Le retour au pouvoir des libéraux, la déconfiture du Parti québécois et la bonne performance de la CAQ, c'est de bon ou de mauvais augure pour les syndicats?



Ce n'est pas une très bonne nouvelle. Il faut quand même reconnaître que Philippe Couillard ne semble pas aborder les questions économiques et sociales comme Jean Charest l'avait fait à l'époque. Jean Charest avait introduit des modifications à l'article 45 du Code du travail pour faciliter la sous-traitance, il avait même interdit la syndicalisation de certains groupes de travailleurs. Lors d'une rencontre le 1er mai, M. Couillard nous a dit qu'il n'était pas là. Mais il a une stratégie sur les finances de l'État qui est classique et qui n'est pas bien différente de celle du PQ: déficit zéro, remboursement de la dette... Il n'y a pas beaucoup d'oxygène pour financer les programmes sociaux. C'est préoccupant. M. Couillard annonce une commission sur la fiscalité et une sur la révision de programmes. On va y participer.

Avez-vous des propositions?



Il y a l'impôt progressif: faire payer ceux qui en ont plus les moyens pour assurer une certaine équité dans la façon de financer les services publics. Il y a un palier supplémentaire qu'on pourrait mettre en place. Et on a dit au ministre des Finances: reportez le déficit zéro au-delà de 2015-2016. Et la dette, oui, il faut s'en préoccuper, mais la situation est-elle aussi catastrophique que celle annoncée par la commission Godbout-Montmarquette? Nous, on n'est pas certains. Au Québec, il y a des actifs comme Hydro-Québec, des sociétés d'État, on n'est pas une société pauvre. Sur la révision des programmes, on est prêts à faire l'exercice. Mais en même temps, il va falloir que les missions fondamentales de l'État soient protégées. [...] La réorganisation du travail et de services, ça fait 20 ans qu'on est là-dedans. On pense qu'il y a peut-être encore du travail à faire de ce côté-là. [...]

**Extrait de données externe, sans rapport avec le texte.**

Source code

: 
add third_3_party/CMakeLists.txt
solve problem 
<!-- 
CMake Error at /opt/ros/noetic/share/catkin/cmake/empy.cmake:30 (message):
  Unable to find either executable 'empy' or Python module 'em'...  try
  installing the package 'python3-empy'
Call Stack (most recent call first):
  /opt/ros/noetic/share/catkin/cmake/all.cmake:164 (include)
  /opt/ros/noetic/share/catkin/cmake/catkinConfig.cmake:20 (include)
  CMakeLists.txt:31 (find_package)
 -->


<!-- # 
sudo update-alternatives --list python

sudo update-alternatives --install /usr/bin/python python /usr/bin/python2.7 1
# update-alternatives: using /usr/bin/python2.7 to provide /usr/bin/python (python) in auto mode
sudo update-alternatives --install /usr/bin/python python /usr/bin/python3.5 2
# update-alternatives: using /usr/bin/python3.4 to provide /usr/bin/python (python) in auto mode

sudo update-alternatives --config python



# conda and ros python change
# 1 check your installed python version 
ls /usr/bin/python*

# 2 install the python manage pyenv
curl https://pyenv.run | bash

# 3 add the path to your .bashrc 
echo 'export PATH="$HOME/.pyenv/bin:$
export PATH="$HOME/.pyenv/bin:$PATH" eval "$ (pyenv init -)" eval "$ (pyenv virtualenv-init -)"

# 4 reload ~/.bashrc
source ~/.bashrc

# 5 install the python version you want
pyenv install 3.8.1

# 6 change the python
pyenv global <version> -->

Les négociations dans le secteur public approchent. Vous demandez des augmentations salariales de 13,5% en trois ans. Est-ce que c'est une position de départ classique ou vous pensez que Québec a les moyens d'accorder ça?



C'est une position qui repose sur le fait qu'il y a un décalage entre le reste de la société et les salaires dans le secteur public.

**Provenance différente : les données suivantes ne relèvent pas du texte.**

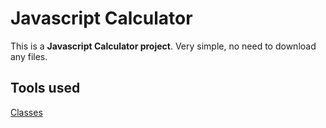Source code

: # Javascript Calculator

This is a **Javascript Calculator project**. Very simple, no need to download any files.

## Tools used

[Classes](https://developer.mozilla.org/en-US/docs/Web/JavaScript/Reference/Classes)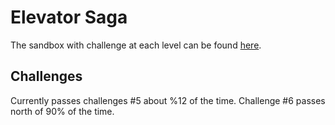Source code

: # Elevator Saga
The sandbox with challenge at each level can be found [here](http://play.elevatorsaga.com/).

## Challenges
Currently passes challenges #5 about %12 of the time. Challenge #6 passes north of 90% of 
the time. 

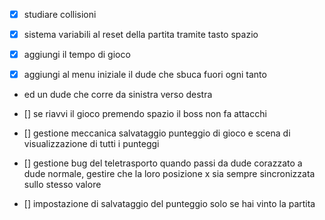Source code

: -[x] studiare collisioni

- [x] sistema variabili al reset della partita tramite tasto spazio
- [x] aggiungi il tempo di gioco
- [x] aggiungi al menu iniziale il dude che sbuca fuori ogni tanto
- ed un dude che corre da sinistra verso destra

- [] se riavvi il gioco premendo spazio il boss non fa attacchi
- [] gestione meccanica salvataggio punteggio di gioco e scena di visualizzazione di tutti i punteggi
- [] gestione bug del teletrasporto quando passi da dude corazzato a dude normale, gestire che la loro posizione x sia
  sempre sincronizzata sullo stesso valore
- [] impostazione di salvataggio del punteggio solo se hai vinto la partita 
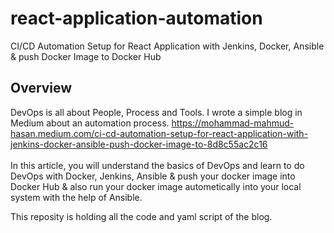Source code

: # react-application-automation
CI/CD Automation Setup for React Application with Jenkins, Docker, Ansible & push Docker Image to Docker Hub

## Overview <br>
DevOps is all about People, Process and Tools. 
I wrote a simple blog in Medium about an automation process. 
https://mohammad-mahmud-hasan.medium.com/ci-cd-automation-setup-for-react-application-with-jenkins-docker-ansible-push-docker-image-to-8d8c55ac2c16 <br><br>
In this article, you will understand the basics of DevOps and learn to do DevOps with Docker, Jenkins, Ansible & push your docker image into Docker Hub & also run your docker image autometically into your local system with the help of Ansible.

This reposity is holding all the code and yaml script of the blog.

Le reste de la société? L'Institut de la statistique parle d'un écart par rapport aux travailleurs des entreprises de plus de 200 employés, des municipalités, des universités et du fédéral.

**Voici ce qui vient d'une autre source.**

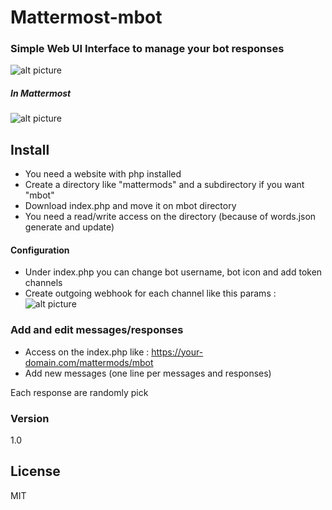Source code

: # Mattermost-mbot
### Simple Web UI Interface to manage your bot responses
![alt picture](https://i.gyazo.com/fec2910faf22b2d6341171fc36e518fd.png)
##### In Mattermost
![alt picture](https://i.gyazo.com/e245f89ad2d00c663925957c286576de.png)

## Install

  - You need a website with php installed
  - Create a directory like "mattermods" and a subdirectory if you want "mbot"
  - Download index.php and move it on mbot directory
  - You need a read/write access on the directory (because of words.json generate and update)
  
#### Configuration
- Under index.php you can change bot username, bot icon and add token channels
- Create outgoing webhook for each channel like this params :
     ![alt picture](https://i.gyazo.com/88f2a3f5fba86c6e030ca2a5d3c090af.png)

### Add and edit messages/responses
- Access on the index.php like : https://your-domain.com/mattermods/mbot
- Add new messages (one line per messages and responses)

Each response are randomly pick


### Version
1.0

License
----

MIT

Oui, tout à fait, pour des emplois comparables, pas McDonald ou Wal-Mart on s'entend. Mais ce décalage existe. On a fait les calculs en termes de rattrapage, de maintien et d'enrichissement. C'est clair que c'est une position de départ. [...] Il y a 30% des gens qui s'en iront à la retraite dans les prochaines années. Il faut rendre attrayante l'idée de travailler dans le secteur public, et ça se fait avec des salaires et de bonnes conditions de travail. [...] C'est sûr que si on est dans la logique du déficit zéro pour 2015-2016, qu'il n'y a pas de possibilité qu'il y ait de nouvelles entrées d'argent pour financer les services publics et les conditions de travail des employés. Les négociations vont être compliqués, ça, c'est clair.